Mas se é pouco provável que Francisco se aventure a comentar a política cubana, nos oito discursos que vai proferir em Cuba não deverá furtar-se a pedir mais liberdade, seja de expressão, seja religiosa, à semelhança do que fizeram os seus antecessores. “Se alguém espera palavras duras ou insultos, o Papa vai desapontá-los, primeiro porque é um pastor e depois porque é um político muito inteligente”, disse à AP Roberto Veiga, director da Cuba Posible, um dos grupos da sociedade civil tolerados por Havana. “Mas acho que ele nos vai surpreender”, vaticina.

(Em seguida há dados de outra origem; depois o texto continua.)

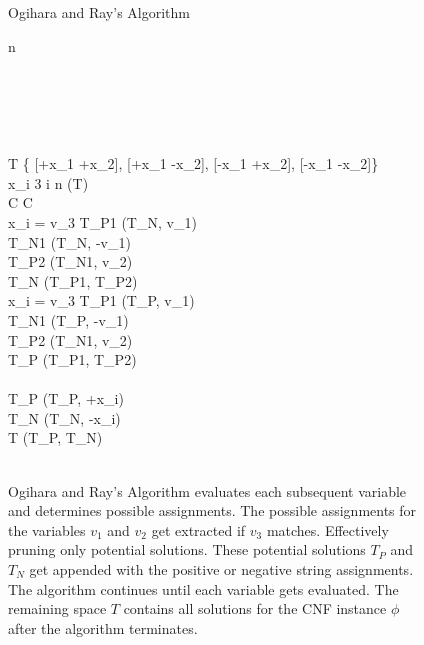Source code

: 
\begin{figure}[htbp]
\begin{center}

	\begin{pseudocode}{Ogihara and Ray's Algorithm}{\phi}
	
	n  \phi \\
	\\
	\\
	\\
	\\
	\\
	T \GETS \{ [+x_1 \cdot +x_2], [+x_1 \cdot -x_2], [-x_1 \cdot +x_2],  [-x_1 \cdot -x_2]\} \\
	
	\FOREACH {} x_i  3 \leq i \leq n \DO
		\BEGIN
		[T_P, T_N] \GETS {}(T)\\
	
		\FOREACH {} C  \phi \DO
			\BEGIN
				[v_1, v_2, v_3] \GETS C\\
				\IF x_i = v_3  \THEN
					\BEGIN
						T_{P1} \GETS {}(T_N, v_1)\\
						T_{N1} \GETS {}(T_N, -v_1)\\				
						T_{P2} \GETS {}(T_{N1}, v_2)\\
						T_{N} \GETS {}(T_{P1}, T_{P2})
					\END \\  
				\IF \neg x_i = v_3 \THEN
					\BEGIN
						T_{P1} \GETS {}(T_P, v_1)\\
						T_{N1} \GETS {}(T_P, -v_1)\\				
						T_{P2} \GETS {}(T_{N1}, v_2)\\
						T_{P} \GETS {}(T_{P1}, T_{P2})
					\END\\
			\END\\
			T_P \GETS {}(T_P, +x_i)\\
			T_N \GETS {}(T_N, -x_i)\\
			T \GETS {}(T_P, T_N)\\
		\END\\
	\end{pseudocode}

\caption{{\sc Ogihara and Ray's Algorithm} evaluates each subsequent variable and determines possible assignments.  The possible assignments for the variables $v_1$ and $v_2$ get extracted if $v_3$ matches.  Effectively pruning only potential solutions.  These potential solutions $T_P$ and $T_N$ get appended with the positive or negative string assignments.  The algorithm continues until each variable gets evaluated.  The remaining space $T$ contains all solutions for the CNF instance $\phi$ after the algorithm terminates.}
\label{ogiharaRayAlgorithm}
\end{center}
\end{figure}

Entre as prioridades da visita está a defesa de um papel mais activo para a Igreja cubana, que de perseguida passou a tolerada e ocupa agoraum lugar central na sociedade cubana, gerindo cantinas sociais, programas de apoio aos idosos ou aos mais jovens. Continua, no entanto, a não poder gerir escolas e hospitais, nem tem acesso aos meios de comunicação estatais. “Este é um momento muito complexo para Cuba e Francisco está a tentar inserir a Igreja no processo de mudança”, explicou ao Washington Post o professor de religião cubano Enrico Lopez. Admite-se que Havana poderá autorizar a abertura de uma universidade católica, mas não deverá prescindir da exclusividade nos outros graus de ensino.

Mas, como escreveu o jornal espanhol El País, “há nesta visita uma dimensão que vai além da religiosa”, sobretudo depois de Francisco ter sido impulsionador das negociações que levaram os Presidentes Barack Obama e Raul Castro a anunciar, em Dezembro, a vontade de reatar as relações diplomáticas. Reabertas as respectivas embaixadas, é agora do levantamento do embargo económico, em vigor desde 1962, que se fala. Um passo que o Presidente norte-americano defende – nesta sexta-feira Washington levantou novas restrições comerciais, incluindo o fim dos limites impostos à transferência de dinheiro para a ilha ou a possibilidade de as empresas americanas abrirem sucursais no país e contratarem cubanos – mas que só o Congresso americano pode dar.